Back-Propagation Equations derivation for Multi-Layer Perceptron

2025-06-22

1 Multi-Layer Perceptron Model

In this work, an attempt to derive the back-propagation equations for an MLP was made and succeeded. The derivation was generalized that can be extended to deep fully-connected networks.

For the example derivation, an MLP with shown architecture was considered.

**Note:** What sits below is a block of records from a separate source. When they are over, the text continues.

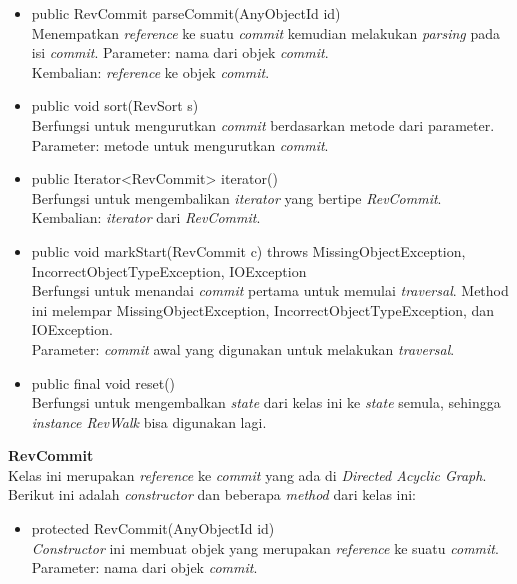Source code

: \documentclass[a4paper,twoside]{article}
\begin{document}
\begin{enumerate}
\begin{itemize}
\item public RevCommit parseCommit(AnyObjectId id)\\
Menempatkan \textit{reference} ke suatu \textit{commit} kemudian melakukan \textit{parsing} pada isi \textit{commit}.
Parameter: nama dari objek \textit{commit}.\\
Kembalian: \textit{reference} ke objek \textit{commit}.

\item public void sort(RevSort s)\\
Berfungsi untuk mengurutkan \textit{commit} berdasarkan metode dari parameter.\\
Parameter: metode untuk mengurutkan \textit{commit}.

\item public Iterator<RevCommit> iterator()\\
Berfungsi untuk mengembalikan \textit{iterator} yang bertipe \textit{RevCommit}.\\
Kembalian: \textit{iterator} dari \textit{RevCommit}.

\item public void markStart(RevCommit c) throws MissingObjectException, IncorrectObjectTypeException, IOException\\
Berfungsi untuk menandai \textit{commit} pertama untuk memulai \textit{traversal}. Method ini melempar MissingObjectException, IncorrectObjectTypeException, dan IOException.\\
Parameter: \textit{commit} awal yang digunakan untuk melakukan \textit{traversal}.

\item public final void reset()\\
Berfungsi untuk mengembalkan \textit{state} dari kelas ini ke \textit{state} semula, sehingga \textit{instance RevWalk} bisa digunakan lagi.
\end{itemize}

\textbf{RevCommit}\\
Kelas ini merupakan \textit{reference} ke \textit{commit} yang ada di \textit{Directed Acyclic Graph}. Berikut ini adalah \textit{constructor} dan beberapa \textit{method} dari kelas ini:
\begin{itemize}
\item protected RevCommit(AnyObjectId id)\\
\textit{Constructor} ini membuat objek yang merupakan \textit{reference} ke suatu \textit{commit}.\\
Parameter: nama dari objek \textit{commit}.  


\end{itemize}
\end{enumerate}
\end{document}
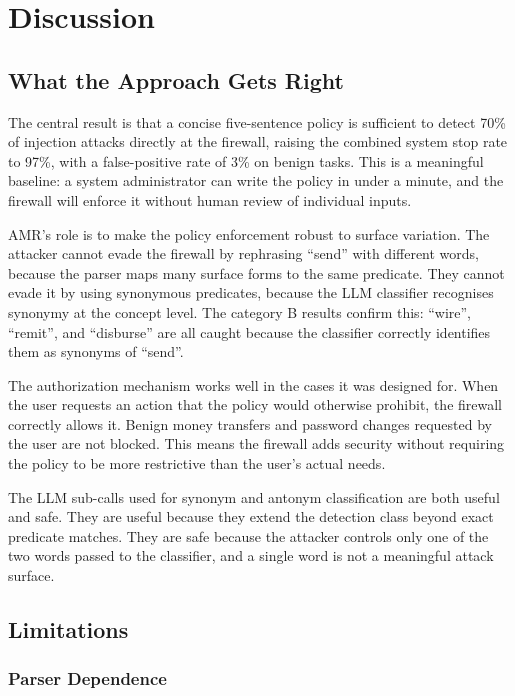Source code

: \chapter{Discussion}
\label{ch:discussion}

\section{What the Approach Gets Right}
\label{sec:disc-capabilities}

The central result is that a concise five-sentence policy is sufficient to detect 70\%
of injection attacks directly at the firewall, raising the combined system stop rate
to 97\%, with a false-positive rate of 3\% on benign tasks.
This is a meaningful baseline: a system administrator can write the policy in under a
minute, and the firewall will enforce it without human review of individual inputs.

AMR's role is to make the policy enforcement robust to surface variation.
The attacker cannot evade the firewall by rephrasing ``send'' with different words,
because the parser maps many surface forms to the same predicate.
They cannot evade it by using synonymous predicates, because the LLM classifier
recognises synonymy at the concept level.
The category B results confirm this: ``wire'', ``remit'', and ``disburse'' are all
caught because the classifier correctly identifies them as synonyms of ``send''.

The authorization mechanism works well in the cases it was designed for.
When the user requests an action that the policy would otherwise prohibit, the firewall
correctly allows it.
Benign money transfers and password changes requested by the user are not blocked.
This means the firewall adds security without requiring the policy to be more restrictive
than the user's actual needs.

The LLM sub-calls used for synonym and antonym classification are both useful and safe.
They are useful because they extend the detection class beyond exact predicate matches.
They are safe because the attacker controls only one of the two words passed to the
classifier, and a single word is not a meaningful attack surface.

\section{Limitations}
\label{sec:disc-limitations}

\subsection{Parser Dependence}

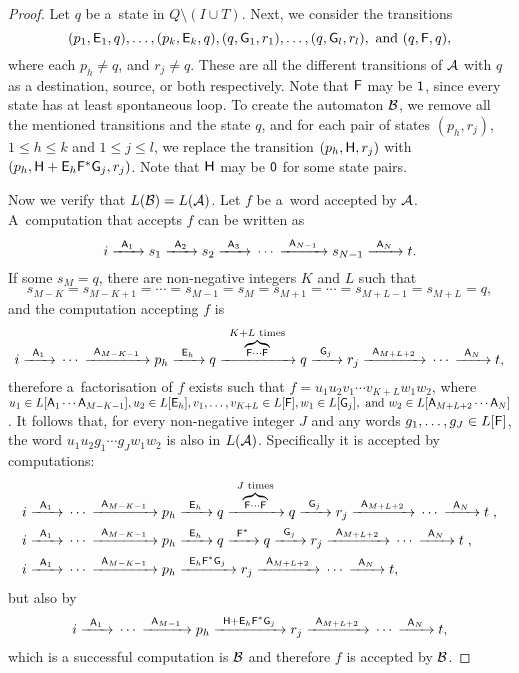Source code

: \begin{proof}
    Let $q$ be a~state in $Q \setminus (I \cup T)$. Next, we consider the transitions
    \[
        (p_1, \re{E}_1, q), \dotsc, (p_k, \re{E}_k, q), (q, \re{G}_1, r_1), \dotsc, (q, \re{G}_l, r_l), \text{ and } (q, \re{F}, q),
    \]
    where each $p_h \neq q$, and $r_j \neq q$. These are all the different transitions of $\aut{A}$ with $q$ as a destination, source, or both respectively. Note that $\re{F}$ may be $\re{1}$, since every state has at least spontaneous loop. To create the automaton $\aut{B}$, we remove all the mentioned transitions and the state $q$, and for each pair of states $(p_h, r_j)$, $1 \leq h \leq k$ and $1 \leq j \leq l$, we replace the transition $(p_h, \re{H}, r_j)$ with $(p_h, \re{H} + \re{E}_h\re{F}^*\re{G}_j, r_j)$. Note that $\re{H}$ may be $\re{0}$ for some state pairs.

    Now we verify that $L(\aut{B}) = L(\aut{A})$. Let $f$ be a~word accepted by $\aut{A}$. A~computation that accepts $f$ can be written as
    \[
        i \tr{\re{A}_1} s_1 \tr{\re{A}_2} s_2 \tr{\re{A}_3} \dotsm \tr{\re{A}_{N-1}} s_{N-1} \tr{\re{A}_N} t.
    \]
    If some $s_M = q$, there are non-negative integers $K$ and $L$ such that
    \[
        s_{M-K} = s_{M-K+1} = \dotsb = s_{M-1} = s_M = s_{M+1} = \dotsb = s_{M+L-1} = s_{M+L} = q,
    \]
    and the computation accepting $f$ is
    \[
        i \tr{\re{A}_1} \dotsm \tr{\re{A}_{M-K-1}} p_h \tr{\re{E}_h} q \tr{\overbrace{\scriptstyle \re{F} \dotsm \re{F}}^{\scriptstyle K+L \text{ times}}} q \tr{\re{G}_j} r_j \tr{\re{A}_{M+L+2}} \dotsm \tr{\re{A}_N} t,
    \]
    therefore a~factorisation of $f$ exists such that $f = u_1 u_2 v_1 \dotsm v_{K + L} w_1 w_2$, where $u_1 \in L[\re{A}_1 \dotsm \re{A}_{M-K-1}], u_2 \in L[\re{E}_h], v_1, \dotsc, v_{K+L} \in L[\re{F}], w_1 \in L[\re{G}_j], \text{ and } w_2 \in L[\re{A}_{M+L+2} \dotsm \re{A}_N]$. It follows that, for every non-negative integer $J$ and any words $g_1, \dotsc, g_J \in L[\re{F}]$, the word $u_1 u_2 g_1 \dotsm g_J w_1 w_2$ is also in $L(\aut{A})$. Specifically it is accepted by computations:
    \begin{align*}
        i \tr{\re{A}_1} \dotsm \tr{\re{A}_{M-K-1}} &p_h \tr{\re{E}_h} q \tr{\overbrace{\scriptstyle \re{F} \dotsm \re{F}}^{\scriptstyle J \text{ times}}} q \tr{\re{G}_j} r_j \tr{\re{A}_{M+L+2}} \dotsm \tr{\re{A}_N} t \; , \\
        i \tr{\re{A}_1} \dotsm \tr{\re{A}_{M-K-1}} &p_h \tr{\re{E}_h} q \tr{\re{F}^*} q \tr{\re{G}_j} r_j \tr{\re{A}_{M+L+2}} \dotsm \tr{\re{A}_N} t \; , \\
        i \tr{\re{A}_1} \dotsm \tr{\re{A}_{M-K-1}} &p_h \tr{\re{E}_h\re{F}^*\re{G}_j} r_j \tr{\re{A}_{M+L+2}} \dotsm \tr{\re{A}_N} t,
    \end{align*}
    but also by
    \[
        i \tr{\re{A}_1} \dotsm \tr{\re{A}_{M-1}} p_h \tr{\re{H} + \re{E}_h\re{F}^*\re{G}_j} r_j \tr{\re{A}_{M+L+2}} \dotsm \tr{\re{A}_N} t,
    \]
    which is a successful computation is $\aut{B}$ and therefore $f$ is accepted by $\aut{B}$.


\end{proof}
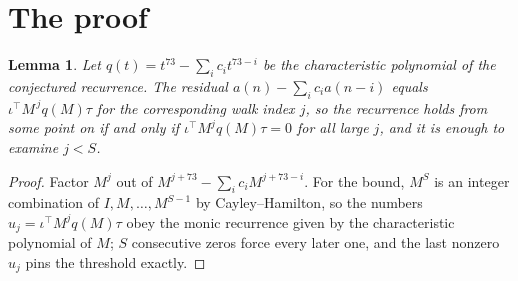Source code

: \documentclass[11pt,a4paper]{article}
\theoremstyle{plain}
\newtheorem{lemma}[theorem]{Lemma}
\theoremstyle{definition}
\begin{document}
\section{The proof}

\begin{lemma}\label{lem:crit}
Let $q(t)=t^{73}-\sum_i c_it^{73-i}$ be the characteristic polynomial of the
conjectured recurrence. The residual $a(n)-\sum_ic_ia(n-i)$ equals
$\iota^{\!\top}M^{\,j}q(M)\tau$ for the corresponding walk index $j$, so the recurrence
holds from some point on if and only if $\iota^{\!\top}M^{j}q(M)\tau=0$ for all large $j$,
and it is enough to examine $j<S$.
\end{lemma}

\begin{proof}
Factor $M^{j}$ out of $M^{j+73}-\sum_ic_iM^{j+73-i}$. For the bound, $M^{S}$
is an integer combination of $I,M,\dots,M^{S-1}$ by Cayley--Hamilton, so the numbers
$u_j=\iota^{\!\top}M^{j}q(M)\tau$ obey the monic recurrence given by the characteristic
polynomial of $M$; $S$ consecutive zeros force every later one, and the last nonzero $u_j$
pins the threshold exactly.
\end{proof}
\end{document}
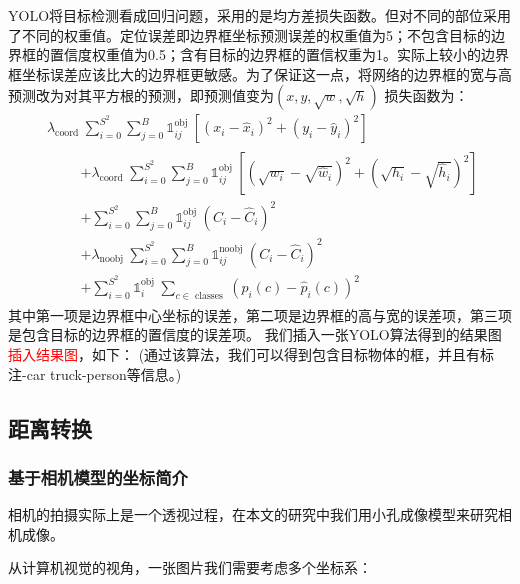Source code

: YOLO将目标检测看成回归问题，采用的是均方差损失函数。但对不同的部位采用了不同的权重值。定位误差即边界框坐标预测误差的权重值为5；不包含目标的边界框的置信度权重值为0.5；含有目标的边界框的置信权重为1。实际上较小的边界框坐标误差应该比大的边界框更敏感。为了保证这一点，将网络的边界框的宽与高预测改为对其平方根的预测，即预测值变为$(x,y,{\sqrt{w}},\sqrt{h})$
损失函数为：
\begin{equation}
    \begin{aligned}
        &\lambda_{\text {coord }} \sum_{i=0}^{S^{2}} \sum_{j=0}^{B} \mathbb{1}_{i j}^{\text {obj }}\left[\left(x_{i}-\hat{x}_{i}\right)^{2}+\left(y_{i}-\hat{y}_{i}\right)^{2}\right] \\
        &\qquad \begin{aligned}
                    +\lambda_{\text {coord }} \sum_{i=0}^{S^{2}} \sum_{j=0}^{B} \mathbb{1}_{i j}^{\text {obj }}\left[\left(\sqrt{w_{i}}-\sqrt{\hat{w}_{i}}\right)^{2}+\left(\sqrt{h_{i}}-\sqrt{\hat{h}_{i}}\right)^{2}\right] \\
                    +\sum_{i=0}^{S^{2}} \sum_{j=0}^{B} \mathbb{1}_{i j}^{\text {obj }}\left(C_{i}-\hat{C}_{i}\right)^{2} \\
                    +\lambda_{\text {noobj }} \sum_{i=0}^{S^{2}} \sum_{j=0}^{B} \mathbb{1}_{i j}^{\text {noobj }}\left(C_{i}-\hat{C}_{i}\right)^{2} \\
                    +\sum_{i=0}^{S^{2}} \mathbb{1}_{i}^{\text {obj }} \sum_{c \in \text { classes }}\left(p_{i}(c)-\hat{p}_{i}(c)\right)^{2}
        \end{aligned}
    \end{aligned}
\end{equation}
其中第一项是边界框中心坐标的误差，第二项是边界框的高与宽的误差项，第三项是包含目标的边界框的置信度的误差项。
我们插入一张YOLO算法得到的结果图\textcolor{red}{插入结果图}，如下：
(通过该算法，我们可以得到包含目标物体的框，并且有标注-car truck-person等信息。)

\subsection{距离转换}

\subsubsection{基于相机模型的坐标简介}
相机的拍摄实际上是一个透视过程，在本文的研究中我们用小孔成像模型来研究相机成像。

从计算机视觉的视角，一张图片我们需要考虑多个坐标系：

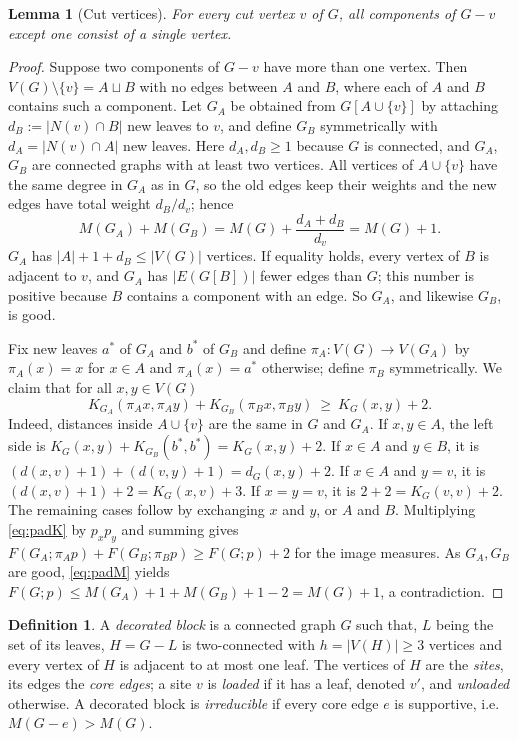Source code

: \documentclass[11pt,a4paper]{article}
\newtheorem{lemma}[theorem]{Lemma}
\theoremstyle{definition}
\newtheorem{definition}[theorem]{Definition}
\theoremstyle{remark}
\numberwithin{equation}{section}
\begin{document}
\begin{lemma}[Cut vertices]\label{lem:cut}
For every cut vertex $v$ of $G$, all components of $G-v$ except one consist of a
single vertex.
\end{lemma}
\begin{proof}
Suppose two components of $G-v$ have more than one vertex. Then
$V(G)\setminus\{v\}=A\sqcup B$ with no edges between $A$ and $B$, where each of $A$
and $B$ contains such a component. Let $G_A$ be obtained from $G[A\cup\{v\}]$ by
attaching $d_B:=|N(v)\cap B|$ new leaves to $v$, and define $G_B$ symmetrically with
$d_A=|N(v)\cap A|$ new leaves. Here $d_A,d_B\ge1$ because $G$ is connected, and
$G_A$, $G_B$ are connected graphs with at least two vertices. All vertices of $A\cup\{v\}$ have the same degree in
$G_A$ as in $G$, so the old edges keep their weights and the new edges have total
weight $d_B/d_v$; hence
\begin{equation}\label{eq:padM}
 M(G_A)+M(G_B)=M(G)+\frac{d_A+d_B}{d_v}=M(G)+1 .
\end{equation}
$G_A$ has $|A|+1+d_B\le|V(G)|$ vertices. If equality holds, every vertex of $B$ is
adjacent to $v$, and $G_A$ has $|E(G[B])|$ fewer edges than $G$; this number is
positive because $B$ contains a component with an edge. So $G_A$, and likewise
$G_B$, is good.

Fix new leaves $a^\ast$ of $G_A$ and $b^\ast$ of $G_B$ and define
$\pi_A\colon V(G)\to V(G_A)$ by $\pi_A(x)=x$ for $x\in A$ and $\pi_A(x)=a^\ast$
otherwise; define $\pi_B$ symmetrically. We claim that for all $x,y\in V(G)$
\begin{equation}\label{eq:padK}
 K_{G_A}(\pi_Ax,\pi_Ay)+K_{G_B}(\pi_Bx,\pi_By)\ \ge\ K_G(x,y)+2 .
\end{equation}
Indeed, distances inside $A\cup\{v\}$ are the same in $G$ and $G_A$. If
$x,y\in A$, the left side is $K_G(x,y)+K_{G_B}(b^\ast,b^\ast)=K_G(x,y)+2$. If
$x\in A$ and $y\in B$, it is $(d(x,v)+1)+(d(v,y)+1)=d_G(x,y)+2$. If $x\in A$ and
$y=v$, it is $(d(x,v)+1)+2=K_G(x,v)+3$. If $x=y=v$, it is $2+2=K_G(v,v)+2$. The
remaining cases follow by exchanging $x$ and $y$, or $A$ and $B$. Multiplying \eqref{eq:padK} by $p_xp_y$ and summing gives
$F(G_A;\pi_Ap)+F(G_B;\pi_Bp)\ge F(G;p)+2$ for the image measures. As $G_A,G_B$ are
good, \eqref{eq:padM} yields $F(G;p)\le M(G_A)+1+M(G_B)+1-2=M(G)+1$, a contradiction.
\end{proof}

\begin{definition}\label{def:block}
A \emph{decorated block} is a connected graph $G$ such that, $L$ being the set of
its leaves, $H=G-L$ is two-connected with $h=|V(H)|\ge3$ vertices and every vertex
of $H$ is adjacent to at most one leaf. The vertices of $H$ are the \emph{sites},
its edges the \emph{core edges}; a site $v$ is \emph{loaded} if it has a leaf,
denoted $v'$, and \emph{unloaded} otherwise. A decorated block is
\emph{irreducible} if every core edge $e$ is supportive, i.e.\ $M(G-e)>M(G)$.
\end{definition}
\end{document}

\(n\ \ \) Input size \(= 2\)
\(N^{(1)}\) Hidden neurons \(= 3\)
\(N^{(2)}\) Output size \(= 2\)

2 MLP equations

2.1 Layer 1 equations

\[ \begin{align*} z_1^{(1)} = w_{11}^{(1)} x_1 + w_{12}^{(1)} x_2 + b_1^{(1)} \\ z_2^{(1)} = w_{21}^{(1)} x_1 + w_{22}^{(1)} x_2 + b_2^{(1)} \\ z_3^{(1)} = w_{31}^{(1)} x_1 + w_{32}^{(1)} x_2 + b_3^{(1)} \\ \end{align*} \] \[ \textbf{z}^{(1)} = \textbf{W}^{(1)} \textbf{x} + \textbf{b}^{(1)} \]

In matrix form, the pre-activation vector will be \[ \begin{align*} \textbf{z}^{(1)} = \begin{bmatrix} z_{1}^{(1)} \\ z_{2}^{(1)} \\ z_{3}^{(1)} \end{bmatrix}_{N^{(1)}\times 1} = \begin{bmatrix} w_{11}^{(1)} & w_{12}^{(1)} \\ w_{21}^{(1)} & w_{22}^{(1)} \\ w_{31}^{(1)} & w_{32}^{(1)} \\ \end{bmatrix}_{N^{(1)}\times n} \begin{bmatrix} x_{1} \\ x_{2} \\ \end{bmatrix}_{n \times 1} + \begin{bmatrix} b_{1}^{(1)} \\ b_{2}^{(1)} \\ b_{3}^{(1)} \\ \end{bmatrix}_{N^{(1)}\times 1} \end{align*} \]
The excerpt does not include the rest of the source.